• **TASK INSTRUCTIONS**
Take the lines below from the first through the one that contains "description (collection name, URL)" and copy them exactly.

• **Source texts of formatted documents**
▬▬▬

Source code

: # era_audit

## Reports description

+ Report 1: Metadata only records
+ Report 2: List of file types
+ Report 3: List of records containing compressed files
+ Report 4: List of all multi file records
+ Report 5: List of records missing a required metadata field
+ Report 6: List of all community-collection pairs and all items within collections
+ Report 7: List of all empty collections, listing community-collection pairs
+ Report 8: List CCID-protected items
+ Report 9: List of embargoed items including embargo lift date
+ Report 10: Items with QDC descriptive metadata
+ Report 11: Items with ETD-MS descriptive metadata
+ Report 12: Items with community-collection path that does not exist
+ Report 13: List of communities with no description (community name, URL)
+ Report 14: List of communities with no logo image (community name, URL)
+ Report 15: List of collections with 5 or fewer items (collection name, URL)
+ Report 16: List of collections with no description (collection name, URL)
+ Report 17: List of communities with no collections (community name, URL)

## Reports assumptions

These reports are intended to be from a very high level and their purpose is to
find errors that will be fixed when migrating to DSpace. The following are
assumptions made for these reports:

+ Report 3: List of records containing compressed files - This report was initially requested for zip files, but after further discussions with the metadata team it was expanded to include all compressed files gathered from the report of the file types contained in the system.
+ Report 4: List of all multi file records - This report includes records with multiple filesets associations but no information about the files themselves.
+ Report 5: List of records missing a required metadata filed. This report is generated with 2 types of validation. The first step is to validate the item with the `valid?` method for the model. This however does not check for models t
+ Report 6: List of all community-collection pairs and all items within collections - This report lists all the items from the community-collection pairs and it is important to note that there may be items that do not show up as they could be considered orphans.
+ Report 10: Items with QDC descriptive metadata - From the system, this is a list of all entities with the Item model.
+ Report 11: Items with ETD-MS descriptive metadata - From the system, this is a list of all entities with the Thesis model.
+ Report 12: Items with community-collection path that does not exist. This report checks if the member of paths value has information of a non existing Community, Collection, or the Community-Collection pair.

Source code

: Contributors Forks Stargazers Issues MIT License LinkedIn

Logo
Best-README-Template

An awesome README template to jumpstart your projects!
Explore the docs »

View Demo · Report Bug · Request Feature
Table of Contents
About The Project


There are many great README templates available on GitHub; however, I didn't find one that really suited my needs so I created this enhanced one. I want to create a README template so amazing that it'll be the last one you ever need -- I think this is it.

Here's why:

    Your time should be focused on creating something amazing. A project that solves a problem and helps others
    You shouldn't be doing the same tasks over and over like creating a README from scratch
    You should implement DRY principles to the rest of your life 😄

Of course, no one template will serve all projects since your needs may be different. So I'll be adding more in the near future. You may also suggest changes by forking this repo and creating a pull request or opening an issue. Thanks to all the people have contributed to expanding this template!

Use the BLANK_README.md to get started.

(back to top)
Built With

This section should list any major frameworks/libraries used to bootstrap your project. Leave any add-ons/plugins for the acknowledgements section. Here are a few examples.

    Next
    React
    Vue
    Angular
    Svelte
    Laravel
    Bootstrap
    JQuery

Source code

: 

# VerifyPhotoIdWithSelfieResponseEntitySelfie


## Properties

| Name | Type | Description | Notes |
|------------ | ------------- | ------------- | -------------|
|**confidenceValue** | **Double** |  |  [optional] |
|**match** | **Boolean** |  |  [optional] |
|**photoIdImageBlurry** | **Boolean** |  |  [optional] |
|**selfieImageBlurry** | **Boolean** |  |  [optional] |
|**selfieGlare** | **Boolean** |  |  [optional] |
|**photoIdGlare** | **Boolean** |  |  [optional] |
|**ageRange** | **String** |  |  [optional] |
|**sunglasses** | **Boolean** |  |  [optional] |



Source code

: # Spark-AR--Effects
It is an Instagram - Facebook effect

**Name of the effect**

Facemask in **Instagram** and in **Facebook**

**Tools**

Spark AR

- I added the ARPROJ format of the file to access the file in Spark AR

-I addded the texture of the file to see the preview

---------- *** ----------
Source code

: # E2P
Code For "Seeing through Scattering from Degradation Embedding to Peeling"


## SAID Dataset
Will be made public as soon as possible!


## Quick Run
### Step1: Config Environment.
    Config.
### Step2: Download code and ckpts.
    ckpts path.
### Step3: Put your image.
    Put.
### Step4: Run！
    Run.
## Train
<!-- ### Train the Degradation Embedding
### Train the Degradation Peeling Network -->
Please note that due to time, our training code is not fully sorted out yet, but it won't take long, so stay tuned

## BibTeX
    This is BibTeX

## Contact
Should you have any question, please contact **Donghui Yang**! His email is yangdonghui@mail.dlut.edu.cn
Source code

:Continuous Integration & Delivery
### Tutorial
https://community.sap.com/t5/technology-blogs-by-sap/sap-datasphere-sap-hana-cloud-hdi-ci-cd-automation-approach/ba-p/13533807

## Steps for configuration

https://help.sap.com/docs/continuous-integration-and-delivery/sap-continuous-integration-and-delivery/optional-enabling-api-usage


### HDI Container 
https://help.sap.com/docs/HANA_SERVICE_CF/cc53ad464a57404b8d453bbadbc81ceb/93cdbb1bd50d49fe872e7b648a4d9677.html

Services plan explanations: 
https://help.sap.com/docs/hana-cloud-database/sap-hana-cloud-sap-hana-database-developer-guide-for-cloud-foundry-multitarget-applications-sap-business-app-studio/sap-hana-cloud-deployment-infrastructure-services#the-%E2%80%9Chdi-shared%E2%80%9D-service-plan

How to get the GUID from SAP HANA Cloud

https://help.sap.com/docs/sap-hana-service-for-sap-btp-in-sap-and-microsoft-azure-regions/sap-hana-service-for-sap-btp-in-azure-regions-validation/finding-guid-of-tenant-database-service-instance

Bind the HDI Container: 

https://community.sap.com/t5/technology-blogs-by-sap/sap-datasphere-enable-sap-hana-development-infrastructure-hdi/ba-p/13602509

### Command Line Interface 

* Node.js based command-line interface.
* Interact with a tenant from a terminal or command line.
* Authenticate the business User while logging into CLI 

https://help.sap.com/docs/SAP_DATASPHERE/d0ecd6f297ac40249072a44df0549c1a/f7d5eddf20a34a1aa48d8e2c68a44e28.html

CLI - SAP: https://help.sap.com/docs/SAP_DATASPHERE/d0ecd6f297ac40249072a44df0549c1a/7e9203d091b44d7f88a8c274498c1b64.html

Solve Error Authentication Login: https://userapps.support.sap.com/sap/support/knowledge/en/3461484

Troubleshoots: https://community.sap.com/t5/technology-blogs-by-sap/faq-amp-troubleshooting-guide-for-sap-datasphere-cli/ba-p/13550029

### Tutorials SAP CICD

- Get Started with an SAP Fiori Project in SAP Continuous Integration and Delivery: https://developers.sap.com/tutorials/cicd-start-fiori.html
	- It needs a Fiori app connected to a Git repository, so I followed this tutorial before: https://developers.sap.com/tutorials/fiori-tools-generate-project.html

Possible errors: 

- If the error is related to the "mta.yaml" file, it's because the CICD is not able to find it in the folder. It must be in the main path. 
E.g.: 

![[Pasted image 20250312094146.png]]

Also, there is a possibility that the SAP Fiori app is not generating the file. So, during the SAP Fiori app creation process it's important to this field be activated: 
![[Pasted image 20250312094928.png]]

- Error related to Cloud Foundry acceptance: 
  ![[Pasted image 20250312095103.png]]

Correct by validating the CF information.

▬▬▬

• **WRITTEN RESPONSE**
Source code

: # era_audit

## Reports description

+ Report 1: Metadata only records
+ Report 2: List of file types
+ Report 3: List of records containing compressed files
+ Report 4: List of all multi file records
+ Report 5: List of records missing a required metadata field
+ Report 6: List of all community-collection pairs and all items within collections
+ Report 7: List of all empty collections, listing community-collection pairs
+ Report 8: List CCID-protected items
+ Report 9: List of embargoed items including embargo lift date
+ Report 10: Items with QDC descriptive metadata
+ Report 11: Items with ETD-MS descriptive metadata
+ Report 12: Items with community-collection path that does not exist
+ Report 13: List of communities with no description (community name, URL)
+ Report 14: List of communities with no logo image (community name, URL)
+ Report 15: List of collections with 5 or fewer items (collection name, URL)
+ Report 16: List of collections with no description (collection name, URL)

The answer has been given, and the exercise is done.